Back to my usual frivolity now, I think. I haven't had much time to take photos of what I have been wearing this week and also, I haven't been feeling especially photogenic. I'll get back on that next week. I have taken a photo of the new shoes I bought this afternoon - it had been a long day indoors, so of course as soon as I escaped from work I was lured into the House of Fraser sale and I bought these:

Shoes number 29: Bertie Orkney mary-janes
You can see a better photo of them here and apparently they're also available in coral. The photo doesn't make them look that exciting and I'll admit that they didn't exactly make my heart race, but once I tried them on I loved them. Also, my Sardinia shoes from Bertie have been getting a lot of wear, so I thought something in a similar colour would be practical. They'll go with everything, and they're shiny! While I was in House of Fraser I was very excited to see that the Sardinia style has been made into a wedge shoe, so next month I'm going to replace my loved and lamented black patent wedges with these:

The photo doesn't really do justice to how pretty they are, but they're out of the question for me this month. I wouldn't normally bother with looking at black patent shoes in the summer, but then, you know, have you seen the weather?
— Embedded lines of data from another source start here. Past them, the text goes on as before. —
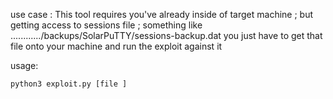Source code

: use case :
This tool requires you've already inside of target machine ; but getting access to sessions file  ; something like ............/backups/SolarPuTTY/sessions-backup.dat
you just have to get that file onto your machine and run the exploit against it 

usage:

    python3 exploit.py [file ]
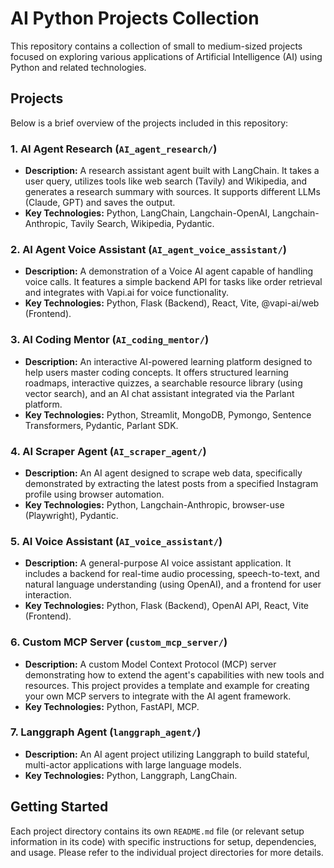 # AI Python Projects Collection

This repository contains a collection of small to medium-sized projects focused on exploring various applications of Artificial Intelligence (AI) using Python and related technologies.

## Projects

Below is a brief overview of the projects included in this repository:

### 1. AI Agent Research (`AI_agent_research/`)

*   **Description:** A research assistant agent built with LangChain. It takes a user query, utilizes tools like web search (Tavily) and Wikipedia, and generates a research summary with sources. It supports different LLMs (Claude, GPT) and saves the output.
*   **Key Technologies:** Python, LangChain, Langchain-OpenAI, Langchain-Anthropic, Tavily Search, Wikipedia, Pydantic.

### 2. AI Agent Voice Assistant (`AI_agent_voice_assistant/`)

*   **Description:** A demonstration of a Voice AI agent capable of handling voice calls. It features a simple backend API for tasks like order retrieval and integrates with Vapi.ai for voice functionality.
*   **Key Technologies:** Python, Flask (Backend), React, Vite, @vapi-ai/web (Frontend).

### 3. AI Coding Mentor (`AI_coding_mentor/`)

*   **Description:** An interactive AI-powered learning platform designed to help users master coding concepts. It offers structured learning roadmaps, interactive quizzes, a searchable resource library (using vector search), and an AI chat assistant integrated via the Parlant platform.
*   **Key Technologies:** Python, Streamlit, MongoDB, Pymongo, Sentence Transformers, Pydantic, Parlant SDK.

### 4. AI Scraper Agent (`AI_scraper_agent/`)

*   **Description:** An AI agent designed to scrape web data, specifically demonstrated by extracting the latest posts from a specified Instagram profile using browser automation.
*   **Key Technologies:** Python, Langchain-Anthropic, browser-use (Playwright), Pydantic.

### 5. AI Voice Assistant (`AI_voice_assistant/`)

*   **Description:** A general-purpose AI voice assistant application. It includes a backend for real-time audio processing, speech-to-text, and natural language understanding (using OpenAI), and a frontend for user interaction.
*   **Key Technologies:** Python, Flask (Backend), OpenAI API, React, Vite (Frontend).

### 6. Custom MCP Server (`custom_mcp_server/`)

*   **Description:** A custom Model Context Protocol (MCP) server demonstrating how to extend the agent's capabilities with new tools and resources. This project provides a template and example for creating your own MCP servers to integrate with the AI agent framework.
*   **Key Technologies:** Python, FastAPI, MCP.

### 7. Langgraph Agent (`langgraph_agent/`)

*   **Description:** An AI agent project utilizing Langgraph to build stateful, multi-actor applications with large language models.
*   **Key Technologies:** Python, Langgraph, LangChain.

## Getting Started

Each project directory contains its own `README.md` file (or relevant setup information in its code) with specific instructions for setup, dependencies, and usage. Please refer to the individual project directories for more details.
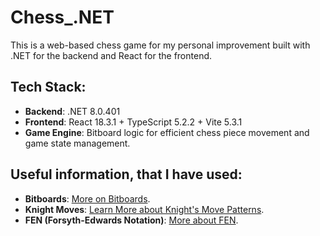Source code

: # Chess_.NET
This is a web-based chess game for my personal improvement built with .NET for the backend and React for the frontend.

## Tech Stack:
- **Backend**: .NET 8.0.401
- **Frontend**: React 18.3.1 + TypeScript 5.2.2 + Vite 5.3.1
- **Game Engine**: Bitboard logic for efficient chess piece movement and game state management.

## Useful information, that I have used:
- **Bitboards**: [More on Bitboards](https://www.chessprogramming.org/Bitboards).
- **Knight Moves**: [Learn More about Knight's Move Patterns](https://www.chessprogramming.org/Knight_Pattern).
- **FEN (Forsyth-Edwards Notation)**: [More about FEN](https://ru.wikipedia.org/wiki/).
It's going to be a nice quiet weekend here in Clackett Mansions as Nic is working tomorrow. I'm going to go and see if the dress pattern I ordered from our local haberdashery shop has arrived and, if it has, I might have a bash at at. The lovely Karen from Did You Make That? has made a gorgeous dress from the same pattern, so I'm keen to have a go myself. I haven't chosen fabric yet, but I have a feeling I'll find something in Decorative Cloth that'll take my fancy.

Now, if it's all the same to you lovely people, I'm away to have a cup of tea. I hope you all have a delightful Friday night!